半数以上の企業がパワハラ対策を実施している

厚生労働省が2016年度に行った職場のパワハラ実態調査によると、「過去3年間にパワーハラスメントを受けた経験がある」と回答した従業員は32.5%。前回調査(2012年度)では25.3%だったので、増加していることがわかる。ただし、これについて同省では、パワハラに関する企業の取り組みが進み、パワハラ自体への関心が高まったことも理由の一つだと考えている。

実際に同報告書では、半数以上の企業がパワハラの予防・解決の取り組みを「実施している」と答えている。また、「パワハラに対する関心が高まった」と回答する企業は42.5%、「パワハラについて相談しやすくなった」は40.9%に達している。こうした事態を受け、厚労省は2018年11月19日、厚労相の諮問機関である労働政策審議会の分科会で、職場のパワハラ防止措置を法律で企業に義務付ける方針を示している。

パワハラは6種類。あなたはこれらの被害を受けていませんか?

そもそも、パワハラとはどのように定義されるものだろうか。厚労省のホームページには「同じ職場で働く者に対して、職務上の地位や人間関係などの職場内の優位性を背景に、業務の適正な範囲を超えて、精神的・身体的苦痛を与える又は職場環境を悪化させる行為」という定義が掲載されている。

要するに、上司や先輩など職場内で「強い立場にある人間」が、部下・後輩など「弱い立場にある人間」に対し、その立場を利用して「苦痛を与える」あるいは「働きにくい状況に追い込む」行為がパワハラだと考えればいいだろう。これは、上司や先輩が意識的に行う言動はもちろん、無意識の言動も含まれることに注意したい。

具体的にパワハラと考えられる言動として、厚労省は以下の6つの類型を挙げている。

  • 身体的な攻撃
  • 精神的な攻撃
  • 人間関係からの切り離し
  • 過大な要求
  • 過小な要求
  • 個の侵害

「身体的な攻撃」は暴行や傷害、「精神的な攻撃」は脅迫・名誉毀損・侮辱などであり、比較的わかりやすいかもしれない。「人間関係からの切り離し」は、ある日会社に行くと自分のデスクだけ他の部員から離れたところに置かれている、正当な理由なく担当していた仕事から外される、仲間はずれや無視をされる、といったケースが考えられる。

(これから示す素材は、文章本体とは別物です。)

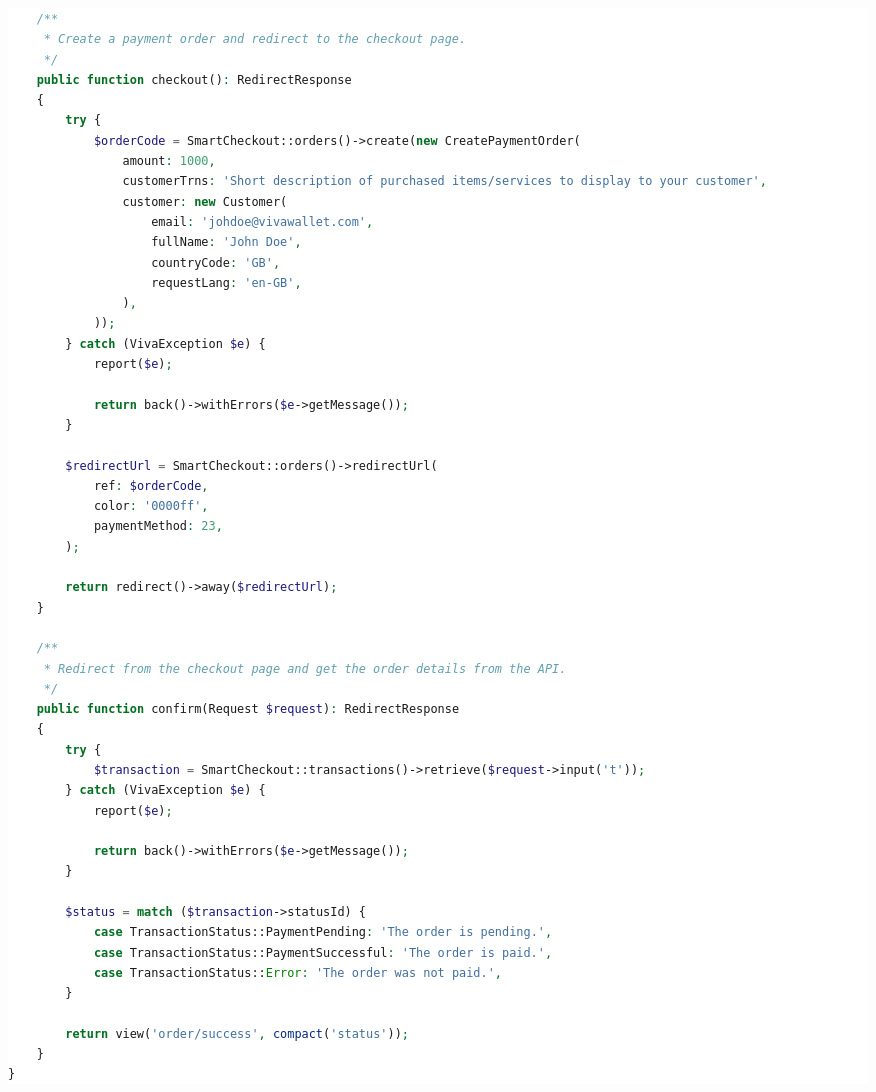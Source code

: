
 ```php
    /**
     * Create a payment order and redirect to the checkout page.
     */
    public function checkout(): RedirectResponse
    {
        try {
            $orderCode = SmartCheckout::orders()->create(new CreatePaymentOrder(
                amount: 1000,
                customerTrns: 'Short description of purchased items/services to display to your customer',
                customer: new Customer(
                    email: 'johdoe@vivawallet.com',
                    fullName: 'John Doe',
                    countryCode: 'GB',
                    requestLang: 'en-GB',
                ),
            ));
        } catch (VivaException $e) {
            report($e);

            return back()->withErrors($e->getMessage());
        }

        $redirectUrl = SmartCheckout::orders()->redirectUrl(
            ref: $orderCode,
            color: '0000ff',
            paymentMethod: 23,
        );

        return redirect()->away($redirectUrl);
    }

    /**
     * Redirect from the checkout page and get the order details from the API.
     */
    public function confirm(Request $request): RedirectResponse
    {
        try {
            $transaction = SmartCheckout::transactions()->retrieve($request->input('t'));
        } catch (VivaException $e) {
            report($e);

            return back()->withErrors($e->getMessage());
        }

        $status = match ($transaction->statusId) {
            case TransactionStatus::PaymentPending: 'The order is pending.',
            case TransactionStatus::PaymentSuccessful: 'The order is paid.',
            case TransactionStatus::Error: 'The order was not paid.',
        }

        return view('order/success', compact('status'));
    }
}
```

「過大な要求」としては、例えば「明日までに3人分のデータ処理をやっておいて」という言葉を考えてみよう。処理すべきデータ量が通常業務の範囲内であれば問題ないが、それが明らかに過剰負担・不可能だったり、あるいは嫌がらせのために指示するそもそも不要な業務の場合は「過大な要求」に該当する。その仕事を頼まれた従業員が長期休養明けで、上司が「長い間休んでいたんだからそれくらい文句言わないでやってくれるよね」という言葉も付け加えたとすれば、「精神的な攻撃」にも該当するだろう。反対に、合理的な理由なく、能力や経験に照らして明らかに程度の低い仕事を命じる行為は「過小な要求」に該当する。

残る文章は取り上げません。